# Is a GSD Puppy right for me?



## mmann11 (Jan 25, 2010)

Hi everyone, i'm new to these forums, and i have been reading about German Shepherds for a along time, and was wondering if one would be right for me?

about myself: i live in a medium sized house, with a large backyard, and right behind my house is a giant field (the size of about 4 football fields). i have never owned a dog. im, about 20 years old, living with my parents that are in their early 50s. i have enough time to walk the dog in the morning, and can spend a lot more time with it in the afternoon. im looking for a loyal companion and a great friend 

Thanks for your input


----------



## Raziel (Sep 29, 2009)

SOunds like a GREAT MATCH!
Were you planning on a puppy or a rescue?


----------



## DianaM (Jan 5, 2006)

Are you done with school? Any plans for school? Plans to move out? What is your 10 year plan? I ask all of this because 20 is a time of a whole lot of flux and if you have a dog, you will have to work triple hard to get shepherd-friendly housing if your living arrangements change. Plus, if you go back to school, what then? Just making sure you've thought everything through. It's also great that you are asking these questions now rather than being thrown into a dilemma AFTER purchasing a dog. Kudos to you for that! Also, a puppy may not be right for you but a young adult may be perfect if you think your living situation might change.
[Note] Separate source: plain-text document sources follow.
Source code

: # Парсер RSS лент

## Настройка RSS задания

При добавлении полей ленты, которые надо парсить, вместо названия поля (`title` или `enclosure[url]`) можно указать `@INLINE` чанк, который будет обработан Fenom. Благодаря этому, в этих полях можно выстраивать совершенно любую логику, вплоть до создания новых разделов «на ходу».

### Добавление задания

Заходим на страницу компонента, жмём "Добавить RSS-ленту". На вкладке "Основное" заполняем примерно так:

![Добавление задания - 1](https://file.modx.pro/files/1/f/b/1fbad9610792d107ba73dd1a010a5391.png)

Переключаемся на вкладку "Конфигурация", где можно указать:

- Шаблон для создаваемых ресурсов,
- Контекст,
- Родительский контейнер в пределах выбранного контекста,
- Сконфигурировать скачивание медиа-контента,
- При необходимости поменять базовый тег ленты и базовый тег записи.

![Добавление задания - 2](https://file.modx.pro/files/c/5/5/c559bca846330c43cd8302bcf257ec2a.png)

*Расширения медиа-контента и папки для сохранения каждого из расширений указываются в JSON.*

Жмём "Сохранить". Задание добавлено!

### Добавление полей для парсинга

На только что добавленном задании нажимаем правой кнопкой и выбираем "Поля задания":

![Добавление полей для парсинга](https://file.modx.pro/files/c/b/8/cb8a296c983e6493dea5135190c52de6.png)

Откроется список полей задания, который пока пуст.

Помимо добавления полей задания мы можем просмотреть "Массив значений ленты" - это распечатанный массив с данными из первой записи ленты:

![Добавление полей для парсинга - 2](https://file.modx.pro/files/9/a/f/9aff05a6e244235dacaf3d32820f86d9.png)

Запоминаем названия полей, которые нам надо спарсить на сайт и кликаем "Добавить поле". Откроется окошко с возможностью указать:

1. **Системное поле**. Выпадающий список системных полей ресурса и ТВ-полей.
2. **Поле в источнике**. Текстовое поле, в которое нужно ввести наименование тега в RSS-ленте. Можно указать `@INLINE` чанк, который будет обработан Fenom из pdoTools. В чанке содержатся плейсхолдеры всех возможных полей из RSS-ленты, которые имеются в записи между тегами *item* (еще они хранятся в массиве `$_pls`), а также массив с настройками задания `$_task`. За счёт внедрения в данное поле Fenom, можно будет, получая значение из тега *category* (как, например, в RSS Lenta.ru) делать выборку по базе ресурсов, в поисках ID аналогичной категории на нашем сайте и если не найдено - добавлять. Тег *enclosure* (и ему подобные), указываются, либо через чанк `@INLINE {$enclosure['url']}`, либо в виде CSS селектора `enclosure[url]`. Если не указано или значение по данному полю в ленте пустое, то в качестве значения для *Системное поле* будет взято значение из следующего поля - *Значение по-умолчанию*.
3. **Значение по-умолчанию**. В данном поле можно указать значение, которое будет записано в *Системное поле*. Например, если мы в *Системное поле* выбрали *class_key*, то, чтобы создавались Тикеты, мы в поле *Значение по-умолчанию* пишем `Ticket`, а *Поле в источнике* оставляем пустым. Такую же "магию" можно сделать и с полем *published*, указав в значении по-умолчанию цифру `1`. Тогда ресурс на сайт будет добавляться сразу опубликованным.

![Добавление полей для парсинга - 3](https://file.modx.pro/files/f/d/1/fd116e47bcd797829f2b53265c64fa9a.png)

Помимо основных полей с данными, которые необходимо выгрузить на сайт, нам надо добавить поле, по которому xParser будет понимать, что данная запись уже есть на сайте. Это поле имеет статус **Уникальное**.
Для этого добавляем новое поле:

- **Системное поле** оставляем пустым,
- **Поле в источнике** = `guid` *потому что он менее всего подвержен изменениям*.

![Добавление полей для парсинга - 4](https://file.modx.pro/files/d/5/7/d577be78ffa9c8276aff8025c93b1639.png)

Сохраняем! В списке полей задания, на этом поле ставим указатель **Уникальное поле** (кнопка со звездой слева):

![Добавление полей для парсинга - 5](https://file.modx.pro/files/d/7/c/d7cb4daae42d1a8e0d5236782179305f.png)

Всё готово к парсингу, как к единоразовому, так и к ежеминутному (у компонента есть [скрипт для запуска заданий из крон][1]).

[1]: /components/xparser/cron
How are your parents' feelings about the dog? Are they gung-ho and wanting to be active participants or did they give in to the idea of dog ownership grudgingly and will help out when necessary? Again, all important questions that you will need to answer honestly for there to be success.









Welcome to the board!


----------



## mmann11 (Jan 25, 2010)

thanks for the fast replies, i have 1 year left of school, and then i need to find a full-job which should be relativity close to where i live. i have, been really good with managing my school work with other things such as exercising. I don't plan to move out, neither do my parent want me to move out. my parents, aren't really excited about me getting a dog especially my dad(though i know after a while he will like it), though they will help out when necessary, they love living things (my mom wont kill a spider she lets it go outside) 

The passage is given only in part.